What you will do: Everything in the listing must be repeated word for word.

Given data:
┄┄┄┄┄┄┄┄┄┄┄┄┄┄┄┄┄┄┄┄

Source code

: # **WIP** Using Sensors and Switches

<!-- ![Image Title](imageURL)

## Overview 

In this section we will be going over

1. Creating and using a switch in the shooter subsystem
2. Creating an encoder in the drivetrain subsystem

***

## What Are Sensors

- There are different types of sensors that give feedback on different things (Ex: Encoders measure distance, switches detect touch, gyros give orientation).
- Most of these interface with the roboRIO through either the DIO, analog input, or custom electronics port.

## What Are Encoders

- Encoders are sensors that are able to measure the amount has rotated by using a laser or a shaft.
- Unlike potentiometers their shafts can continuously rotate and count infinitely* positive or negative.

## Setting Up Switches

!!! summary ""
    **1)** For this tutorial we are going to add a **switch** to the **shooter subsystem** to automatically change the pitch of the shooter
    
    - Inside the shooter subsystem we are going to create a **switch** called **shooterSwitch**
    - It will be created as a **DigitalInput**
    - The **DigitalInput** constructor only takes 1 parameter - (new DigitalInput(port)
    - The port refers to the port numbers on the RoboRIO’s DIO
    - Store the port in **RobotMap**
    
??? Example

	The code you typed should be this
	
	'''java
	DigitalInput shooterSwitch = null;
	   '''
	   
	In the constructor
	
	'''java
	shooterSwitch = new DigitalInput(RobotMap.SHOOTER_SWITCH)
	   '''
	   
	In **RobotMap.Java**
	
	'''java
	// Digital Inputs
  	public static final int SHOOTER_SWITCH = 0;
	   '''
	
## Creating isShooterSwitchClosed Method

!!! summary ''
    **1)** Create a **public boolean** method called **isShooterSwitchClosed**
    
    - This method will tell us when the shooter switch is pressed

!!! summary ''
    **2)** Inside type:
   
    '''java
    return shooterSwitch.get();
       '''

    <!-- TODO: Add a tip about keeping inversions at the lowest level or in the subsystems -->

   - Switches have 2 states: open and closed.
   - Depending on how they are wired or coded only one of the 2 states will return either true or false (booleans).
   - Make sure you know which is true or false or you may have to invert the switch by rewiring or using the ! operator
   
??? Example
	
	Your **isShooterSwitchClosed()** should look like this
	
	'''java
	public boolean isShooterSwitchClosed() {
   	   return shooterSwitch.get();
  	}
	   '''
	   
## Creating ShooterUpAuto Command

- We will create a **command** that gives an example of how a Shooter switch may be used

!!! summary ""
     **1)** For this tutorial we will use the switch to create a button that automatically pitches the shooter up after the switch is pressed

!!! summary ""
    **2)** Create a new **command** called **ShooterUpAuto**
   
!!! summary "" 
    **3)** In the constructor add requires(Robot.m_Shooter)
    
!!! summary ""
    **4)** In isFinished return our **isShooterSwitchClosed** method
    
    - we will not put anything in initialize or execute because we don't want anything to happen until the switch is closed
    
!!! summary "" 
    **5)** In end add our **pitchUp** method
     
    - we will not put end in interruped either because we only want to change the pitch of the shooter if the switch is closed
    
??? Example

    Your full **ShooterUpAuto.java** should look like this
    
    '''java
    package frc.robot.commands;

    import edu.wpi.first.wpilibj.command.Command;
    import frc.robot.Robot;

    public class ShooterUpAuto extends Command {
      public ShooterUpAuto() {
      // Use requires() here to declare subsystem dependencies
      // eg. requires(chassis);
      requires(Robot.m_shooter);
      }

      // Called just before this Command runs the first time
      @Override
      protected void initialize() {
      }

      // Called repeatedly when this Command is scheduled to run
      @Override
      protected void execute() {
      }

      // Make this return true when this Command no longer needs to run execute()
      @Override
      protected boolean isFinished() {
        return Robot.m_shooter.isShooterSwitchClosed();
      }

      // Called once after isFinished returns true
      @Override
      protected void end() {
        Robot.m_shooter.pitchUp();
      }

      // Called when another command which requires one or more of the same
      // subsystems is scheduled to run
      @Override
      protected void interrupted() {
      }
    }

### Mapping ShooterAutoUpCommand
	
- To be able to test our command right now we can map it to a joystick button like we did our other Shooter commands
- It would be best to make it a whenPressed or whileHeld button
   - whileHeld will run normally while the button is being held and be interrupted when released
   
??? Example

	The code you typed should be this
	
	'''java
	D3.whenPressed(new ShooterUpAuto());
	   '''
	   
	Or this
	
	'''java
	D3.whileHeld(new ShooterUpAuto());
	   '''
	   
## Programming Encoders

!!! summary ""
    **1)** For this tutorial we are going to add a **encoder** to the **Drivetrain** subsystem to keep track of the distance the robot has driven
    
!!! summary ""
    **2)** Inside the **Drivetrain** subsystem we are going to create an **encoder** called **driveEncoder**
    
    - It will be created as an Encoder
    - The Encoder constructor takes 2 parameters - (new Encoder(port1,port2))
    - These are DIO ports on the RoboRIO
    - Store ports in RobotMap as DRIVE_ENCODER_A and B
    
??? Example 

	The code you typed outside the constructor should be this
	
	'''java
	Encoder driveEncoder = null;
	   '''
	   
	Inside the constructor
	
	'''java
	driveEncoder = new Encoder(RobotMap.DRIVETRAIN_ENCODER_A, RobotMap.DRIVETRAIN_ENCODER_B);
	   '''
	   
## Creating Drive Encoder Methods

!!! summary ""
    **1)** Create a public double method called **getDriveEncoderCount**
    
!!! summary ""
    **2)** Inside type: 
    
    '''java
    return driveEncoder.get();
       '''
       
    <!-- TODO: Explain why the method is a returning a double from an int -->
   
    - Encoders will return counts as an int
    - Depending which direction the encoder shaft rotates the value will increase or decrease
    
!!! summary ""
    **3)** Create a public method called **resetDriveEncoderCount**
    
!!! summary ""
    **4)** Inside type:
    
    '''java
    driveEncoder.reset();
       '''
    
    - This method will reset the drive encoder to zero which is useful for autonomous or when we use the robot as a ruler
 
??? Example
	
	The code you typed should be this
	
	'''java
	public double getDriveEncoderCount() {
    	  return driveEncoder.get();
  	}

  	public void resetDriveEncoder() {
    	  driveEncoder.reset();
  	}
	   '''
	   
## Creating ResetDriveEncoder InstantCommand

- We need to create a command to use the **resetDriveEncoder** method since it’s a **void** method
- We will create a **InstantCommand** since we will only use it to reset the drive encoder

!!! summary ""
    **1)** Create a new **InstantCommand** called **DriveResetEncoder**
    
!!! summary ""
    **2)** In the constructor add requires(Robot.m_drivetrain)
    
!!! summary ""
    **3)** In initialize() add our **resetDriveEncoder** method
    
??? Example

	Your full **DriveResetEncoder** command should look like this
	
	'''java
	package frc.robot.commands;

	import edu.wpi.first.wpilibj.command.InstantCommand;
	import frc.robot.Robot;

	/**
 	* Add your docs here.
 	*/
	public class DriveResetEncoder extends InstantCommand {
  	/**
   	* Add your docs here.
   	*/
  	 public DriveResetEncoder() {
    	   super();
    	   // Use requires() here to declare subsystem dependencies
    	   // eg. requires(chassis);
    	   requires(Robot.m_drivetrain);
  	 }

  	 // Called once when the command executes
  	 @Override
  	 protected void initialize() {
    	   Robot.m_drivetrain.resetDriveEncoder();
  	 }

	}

┄┄┄┄┄┄┄┄┄┄┄┄┄┄┄┄┄┄┄┄

The completed task:
Source code

: # **WIP** Using Sensors and Switches

<!-- ![Image Title](imageURL)

## Overview 

In this section we will be going over

1. Creating and using a switch in the shooter subsystem
2. Creating an encoder in the drivetrain subsystem

***

## What Are Sensors

- There are different types of sensors that give feedback on different things (Ex: Encoders measure distance, switches detect touch, gyros give orientation).
- Most of these interface with the roboRIO through either the DIO, analog input, or custom electronics port.

## What Are Encoders

- Encoders are sensors that are able to measure the amount has rotated by using a laser or a shaft.
- Unlike potentiometers their shafts can continuously rotate and count infinitely* positive or negative.

## Setting Up Switches

!!! summary ""
    **1)** For this tutorial we are going to add a **switch** to the **shooter subsystem** to automatically change the pitch of the shooter
    
    - Inside the shooter subsystem we are going to create a **switch** called **shooterSwitch**
    - It will be created as a **DigitalInput**
    - The **DigitalInput** constructor only takes 1 parameter - (new DigitalInput(port)
    - The port refers to the port numbers on the RoboRIO’s DIO
    - Store the port in **RobotMap**
    
??? Example

	The code you typed should be this
	
	'''java
	DigitalInput shooterSwitch = null;
	   '''
	   
	In the constructor
	
	'''java
	shooterSwitch = new DigitalInput(RobotMap.SHOOTER_SWITCH)
	   '''
	   
	In **RobotMap.Java**
	
	'''java
	// Digital Inputs
  	public static final int SHOOTER_SWITCH = 0;
	   '''
	
## Creating isShooterSwitchClosed Method

!!! summary ''
    **1)** Create a **public boolean** method called **isShooterSwitchClosed**
    
    - This method will tell us when the shooter switch is pressed

!!! summary ''
    **2)** Inside type:
   
    '''java
    return shooterSwitch.get();
       '''

    <!-- TODO: Add a tip about keeping inversions at the lowest level or in the subsystems -->

   - Switches have 2 states: open and closed.
   - Depending on how they are wired or coded only one of the 2 states will return either true or false (booleans).
   - Make sure you know which is true or false or you may have to invert the switch by rewiring or using the ! operator
   
??? Example
	
	Your **isShooterSwitchClosed()** should look like this
	
	'''java
	public boolean isShooterSwitchClosed() {
   	   return shooterSwitch.get();
  	}
	   '''
	   
## Creating ShooterUpAuto Command

- We will create a **command** that gives an example of how a Shooter switch may be used

!!! summary ""
     **1)** For this tutorial we will use the switch to create a button that automatically pitches the shooter up after the switch is pressed

!!! summary ""
    **2)** Create a new **command** called **ShooterUpAuto**
   
!!! summary "" 
    **3)** In the constructor add requires(Robot.m_Shooter)
    
!!! summary ""
    **4)** In isFinished return our **isShooterSwitchClosed** method
    
    - we will not put anything in initialize or execute because we don't want anything to happen until the switch is closed
    
!!! summary "" 
    **5)** In end add our **pitchUp** method
     
    - we will not put end in interruped either because we only want to change the pitch of the shooter if the switch is closed
    
??? Example

    Your full **ShooterUpAuto.java** should look like this
    
    '''java
    package frc.robot.commands;

    import edu.wpi.first.wpilibj.command.Command;
    import frc.robot.Robot;

    public class ShooterUpAuto extends Command {
      public ShooterUpAuto() {
      // Use requires() here to declare subsystem dependencies
      // eg. requires(chassis);
      requires(Robot.m_shooter);
      }

      // Called just before this Command runs the first time
      @Override
      protected void initialize() {
      }

      // Called repeatedly when this Command is scheduled to run
      @Override
      protected void execute() {
      }

      // Make this return true when this Command no longer needs to run execute()
      @Override
      protected boolean isFinished() {
        return Robot.m_shooter.isShooterSwitchClosed();
      }

      // Called once after isFinished returns true
      @Override
      protected void end() {
        Robot.m_shooter.pitchUp();
      }

      // Called when another command which requires one or more of the same
      // subsystems is scheduled to run
      @Override
      protected void interrupted() {
      }
    }

### Mapping ShooterAutoUpCommand
	
- To be able to test our command right now we can map it to a joystick button like we did our other Shooter commands
- It would be best to make it a whenPressed or whileHeld button
   - whileHeld will run normally while the button is being held and be interrupted when released
   
??? Example

	The code you typed should be this
	
	'''java
	D3.whenPressed(new ShooterUpAuto());
	   '''
	   
	Or this
	
	'''java
	D3.whileHeld(new ShooterUpAuto());
	   '''
	   
## Programming Encoders

!!! summary ""
    **1)** For this tutorial we are going to add a **encoder** to the **Drivetrain** subsystem to keep track of the distance the robot has driven
    
!!! summary ""
    **2)** Inside the **Drivetrain** subsystem we are going to create an **encoder** called **driveEncoder**
    
    - It will be created as an Encoder
    - The Encoder constructor takes 2 parameters - (new Encoder(port1,port2))
    - These are DIO ports on the RoboRIO
    - Store ports in RobotMap as DRIVE_ENCODER_A and B
    
??? Example 

	The code you typed outside the constructor should be this
	
	'''java
	Encoder driveEncoder = null;
	   '''
	   
	Inside the constructor
	
	'''java
	driveEncoder = new Encoder(RobotMap.DRIVETRAIN_ENCODER_A, RobotMap.DRIVETRAIN_ENCODER_B);
	   '''
	   
## Creating Drive Encoder Methods

!!! summary ""
    **1)** Create a public double method called **getDriveEncoderCount**
    
!!! summary ""
    **2)** Inside type: 
    
    '''java
    return driveEncoder.get();
       '''
       
    <!-- TODO: Explain why the method is a returning a double from an int -->
   
    - Encoders will return counts as an int
    - Depending which direction the encoder shaft rotates the value will increase or decrease
    
!!! summary ""
    **3)** Create a public method called **resetDriveEncoderCount**
    
!!! summary ""
    **4)** Inside type:
    
    '''java
    driveEncoder.reset();
       '''
    
    - This method will reset the drive encoder to zero which is useful for autonomous or when we use the robot as a ruler
 
??? Example
	
	The code you typed should be this
	
	'''java
	public double getDriveEncoderCount() {
    	  return driveEncoder.get();
  	}

  	public void resetDriveEncoder() {
    	  driveEncoder.reset();
  	}
	   '''
	   
## Creating ResetDriveEncoder InstantCommand

- We need to create a command to use the **resetDriveEncoder** method since it’s a **void** method
- We will create a **InstantCommand** since we will only use it to reset the drive encoder

!!! summary ""
    **1)** Create a new **InstantCommand** called **DriveResetEncoder**
    
!!! summary ""
    **2)** In the constructor add requires(Robot.m_drivetrain)
    
!!! summary ""
    **3)** In initialize() add our **resetDriveEncoder** method
    
??? Example

	Your full **DriveResetEncoder** command should look like this
	
	'''java
	package frc.robot.commands;

	import edu.wpi.first.wpilibj.command.InstantCommand;
	import frc.robot.Robot;

	/**
 	* Add your docs here.
 	*/
	public class DriveResetEncoder extends InstantCommand {
  	/**
   	* Add your docs here.
   	*/
  	 public DriveResetEncoder() {
    	   super();
    	   // Use requires() here to declare subsystem dependencies
    	   // eg. requires(chassis);
    	   requires(Robot.m_drivetrain);
  	 }

  	 // Called once when the command executes
  	 @Override
  	 protected void initialize() {
    	   Robot.m_drivetrain.resetDriveEncoder();
  	 }

	}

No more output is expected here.